• _HOW TO COMPLETE THIS TASK_
This exercise calls for copying every line below that holds the word "Certified".
=== Section Start ===
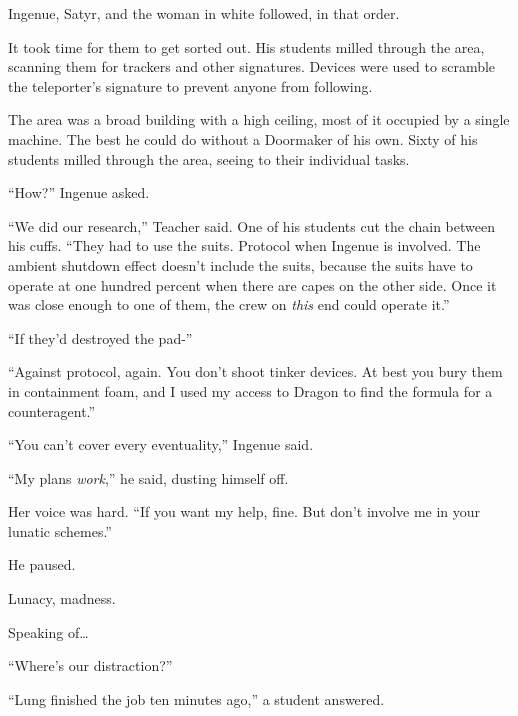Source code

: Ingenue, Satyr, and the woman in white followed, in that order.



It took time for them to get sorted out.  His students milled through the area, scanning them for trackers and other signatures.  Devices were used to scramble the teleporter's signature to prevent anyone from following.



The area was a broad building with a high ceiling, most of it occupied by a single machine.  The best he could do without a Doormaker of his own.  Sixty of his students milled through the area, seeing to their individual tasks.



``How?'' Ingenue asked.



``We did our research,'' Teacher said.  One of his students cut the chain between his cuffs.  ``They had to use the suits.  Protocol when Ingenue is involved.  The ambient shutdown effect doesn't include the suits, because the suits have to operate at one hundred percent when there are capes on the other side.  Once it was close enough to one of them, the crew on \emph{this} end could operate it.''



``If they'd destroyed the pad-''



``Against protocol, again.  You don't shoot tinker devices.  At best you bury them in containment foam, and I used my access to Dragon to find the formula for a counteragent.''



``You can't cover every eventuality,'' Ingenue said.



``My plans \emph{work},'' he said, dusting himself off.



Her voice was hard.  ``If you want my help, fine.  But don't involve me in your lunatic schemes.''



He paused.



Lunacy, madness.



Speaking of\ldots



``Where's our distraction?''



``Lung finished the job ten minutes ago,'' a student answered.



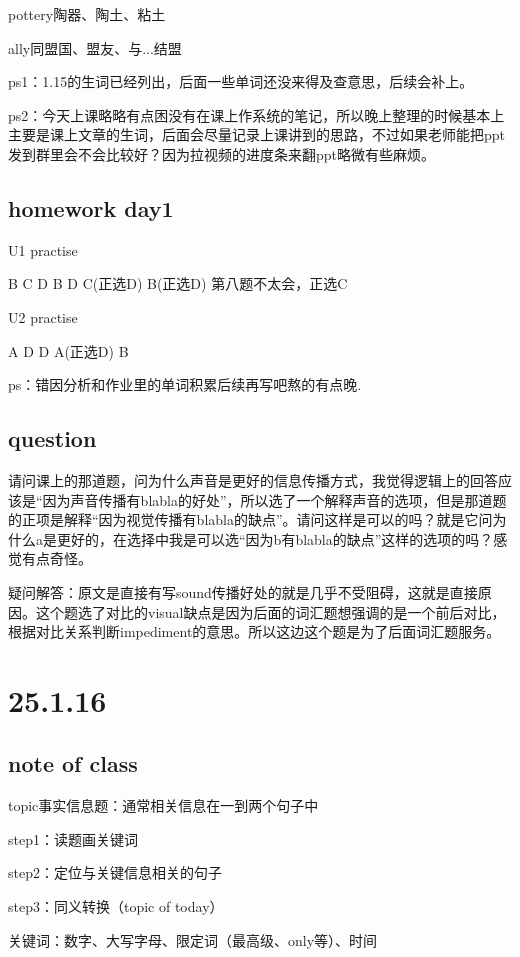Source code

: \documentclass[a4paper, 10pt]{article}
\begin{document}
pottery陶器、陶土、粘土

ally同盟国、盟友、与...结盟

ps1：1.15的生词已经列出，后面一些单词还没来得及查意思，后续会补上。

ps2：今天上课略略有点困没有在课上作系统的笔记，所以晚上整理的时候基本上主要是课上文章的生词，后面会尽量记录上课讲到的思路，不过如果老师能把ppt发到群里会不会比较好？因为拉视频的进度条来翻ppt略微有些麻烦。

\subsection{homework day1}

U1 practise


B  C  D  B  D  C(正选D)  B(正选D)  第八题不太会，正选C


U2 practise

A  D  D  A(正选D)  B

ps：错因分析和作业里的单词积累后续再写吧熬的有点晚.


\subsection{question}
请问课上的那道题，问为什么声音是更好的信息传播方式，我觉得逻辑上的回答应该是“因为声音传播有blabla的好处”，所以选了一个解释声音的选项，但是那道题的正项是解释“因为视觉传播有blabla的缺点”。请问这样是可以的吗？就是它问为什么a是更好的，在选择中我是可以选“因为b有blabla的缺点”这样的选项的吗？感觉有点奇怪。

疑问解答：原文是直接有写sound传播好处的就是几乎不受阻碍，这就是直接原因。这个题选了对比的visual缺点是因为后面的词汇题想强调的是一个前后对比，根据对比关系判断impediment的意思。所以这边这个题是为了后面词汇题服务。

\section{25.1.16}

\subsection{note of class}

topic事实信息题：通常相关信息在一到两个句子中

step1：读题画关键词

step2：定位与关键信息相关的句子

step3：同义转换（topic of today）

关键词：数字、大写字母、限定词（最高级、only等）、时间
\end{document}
=== Section End ===
=== Section Start ===
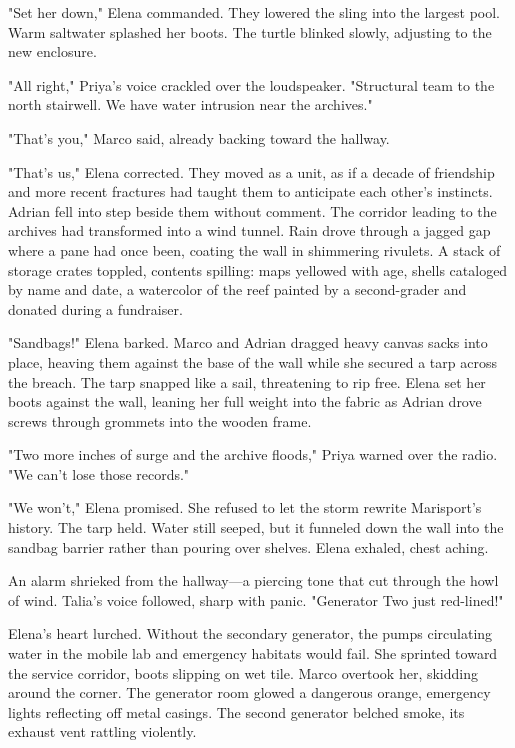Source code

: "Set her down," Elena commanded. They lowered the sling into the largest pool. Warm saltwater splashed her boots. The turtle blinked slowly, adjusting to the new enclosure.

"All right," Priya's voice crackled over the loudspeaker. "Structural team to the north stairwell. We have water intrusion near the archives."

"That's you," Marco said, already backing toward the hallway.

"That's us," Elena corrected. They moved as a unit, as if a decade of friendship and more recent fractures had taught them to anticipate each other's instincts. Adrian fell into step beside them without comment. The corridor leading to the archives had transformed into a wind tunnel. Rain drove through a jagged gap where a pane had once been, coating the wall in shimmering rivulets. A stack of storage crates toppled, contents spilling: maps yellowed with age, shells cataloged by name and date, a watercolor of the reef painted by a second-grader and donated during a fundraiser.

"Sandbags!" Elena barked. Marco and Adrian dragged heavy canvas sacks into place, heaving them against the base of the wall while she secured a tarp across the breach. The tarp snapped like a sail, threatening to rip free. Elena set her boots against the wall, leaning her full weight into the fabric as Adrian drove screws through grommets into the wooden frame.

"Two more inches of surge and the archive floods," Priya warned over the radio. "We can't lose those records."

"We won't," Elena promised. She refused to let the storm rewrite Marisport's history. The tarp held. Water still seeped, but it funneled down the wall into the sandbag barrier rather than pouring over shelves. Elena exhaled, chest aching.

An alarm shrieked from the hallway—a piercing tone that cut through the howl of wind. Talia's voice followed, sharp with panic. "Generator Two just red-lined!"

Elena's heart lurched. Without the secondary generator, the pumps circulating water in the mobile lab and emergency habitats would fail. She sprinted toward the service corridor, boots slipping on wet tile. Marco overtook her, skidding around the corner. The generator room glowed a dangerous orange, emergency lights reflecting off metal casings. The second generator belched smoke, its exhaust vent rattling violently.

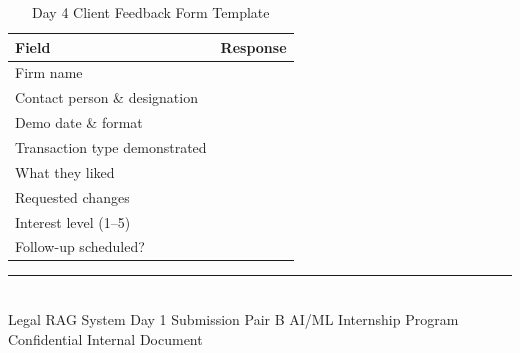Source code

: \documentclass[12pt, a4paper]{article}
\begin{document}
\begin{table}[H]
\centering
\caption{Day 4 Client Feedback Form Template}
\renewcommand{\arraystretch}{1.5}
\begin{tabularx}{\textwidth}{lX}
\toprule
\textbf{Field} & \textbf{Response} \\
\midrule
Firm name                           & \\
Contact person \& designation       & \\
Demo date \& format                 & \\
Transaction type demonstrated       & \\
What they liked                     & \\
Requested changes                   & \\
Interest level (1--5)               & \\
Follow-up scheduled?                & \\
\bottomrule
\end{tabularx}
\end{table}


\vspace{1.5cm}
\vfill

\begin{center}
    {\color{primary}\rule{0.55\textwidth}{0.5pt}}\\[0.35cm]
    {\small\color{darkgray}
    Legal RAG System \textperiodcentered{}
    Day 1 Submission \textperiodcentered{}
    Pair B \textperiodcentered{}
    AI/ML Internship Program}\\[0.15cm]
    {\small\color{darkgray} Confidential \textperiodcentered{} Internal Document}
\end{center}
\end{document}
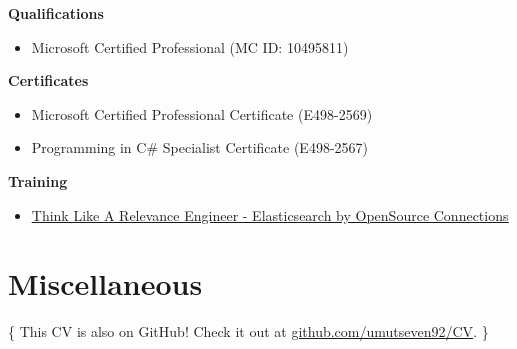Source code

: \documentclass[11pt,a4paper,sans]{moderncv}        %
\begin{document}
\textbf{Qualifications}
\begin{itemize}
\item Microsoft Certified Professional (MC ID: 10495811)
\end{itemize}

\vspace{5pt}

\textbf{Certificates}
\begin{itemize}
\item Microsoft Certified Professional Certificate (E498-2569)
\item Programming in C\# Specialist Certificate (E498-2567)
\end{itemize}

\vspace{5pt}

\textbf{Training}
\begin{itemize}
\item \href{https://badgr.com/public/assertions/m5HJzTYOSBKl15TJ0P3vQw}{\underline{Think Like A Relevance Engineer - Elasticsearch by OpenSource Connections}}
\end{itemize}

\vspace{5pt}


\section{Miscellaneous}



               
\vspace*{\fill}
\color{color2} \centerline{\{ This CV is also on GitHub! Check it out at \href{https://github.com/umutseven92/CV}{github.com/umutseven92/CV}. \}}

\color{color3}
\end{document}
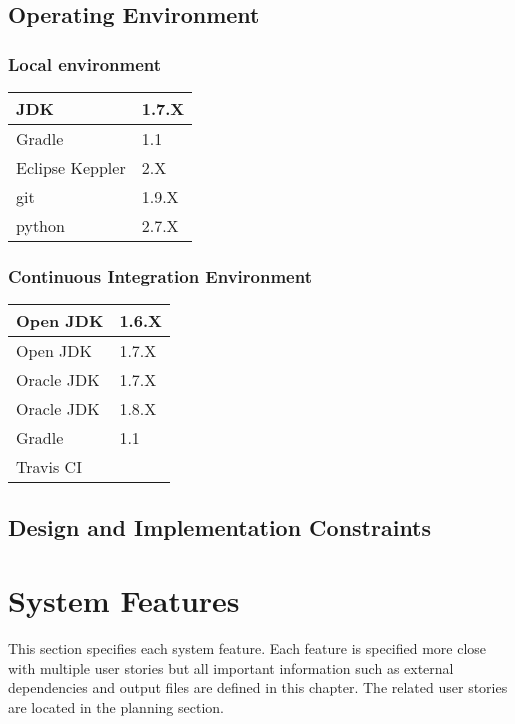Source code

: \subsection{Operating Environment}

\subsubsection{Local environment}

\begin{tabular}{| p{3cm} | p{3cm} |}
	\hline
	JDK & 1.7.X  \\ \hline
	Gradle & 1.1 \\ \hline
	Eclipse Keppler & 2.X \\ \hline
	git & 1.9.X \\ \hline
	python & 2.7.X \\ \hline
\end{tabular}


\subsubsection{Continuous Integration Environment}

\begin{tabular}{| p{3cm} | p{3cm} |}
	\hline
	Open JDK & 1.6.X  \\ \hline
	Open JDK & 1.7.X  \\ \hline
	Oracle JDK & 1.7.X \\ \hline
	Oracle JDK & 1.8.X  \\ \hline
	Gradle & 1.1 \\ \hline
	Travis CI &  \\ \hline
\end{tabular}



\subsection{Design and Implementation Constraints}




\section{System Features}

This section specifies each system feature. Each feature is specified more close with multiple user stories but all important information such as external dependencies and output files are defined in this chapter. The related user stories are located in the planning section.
=== Section End ===
• _OUTPUT FOR THIS EXERCISE_
\item Microsoft Certified Professional (MC ID: 10495811)
\item Microsoft Certified Professional Certificate (E498-2569)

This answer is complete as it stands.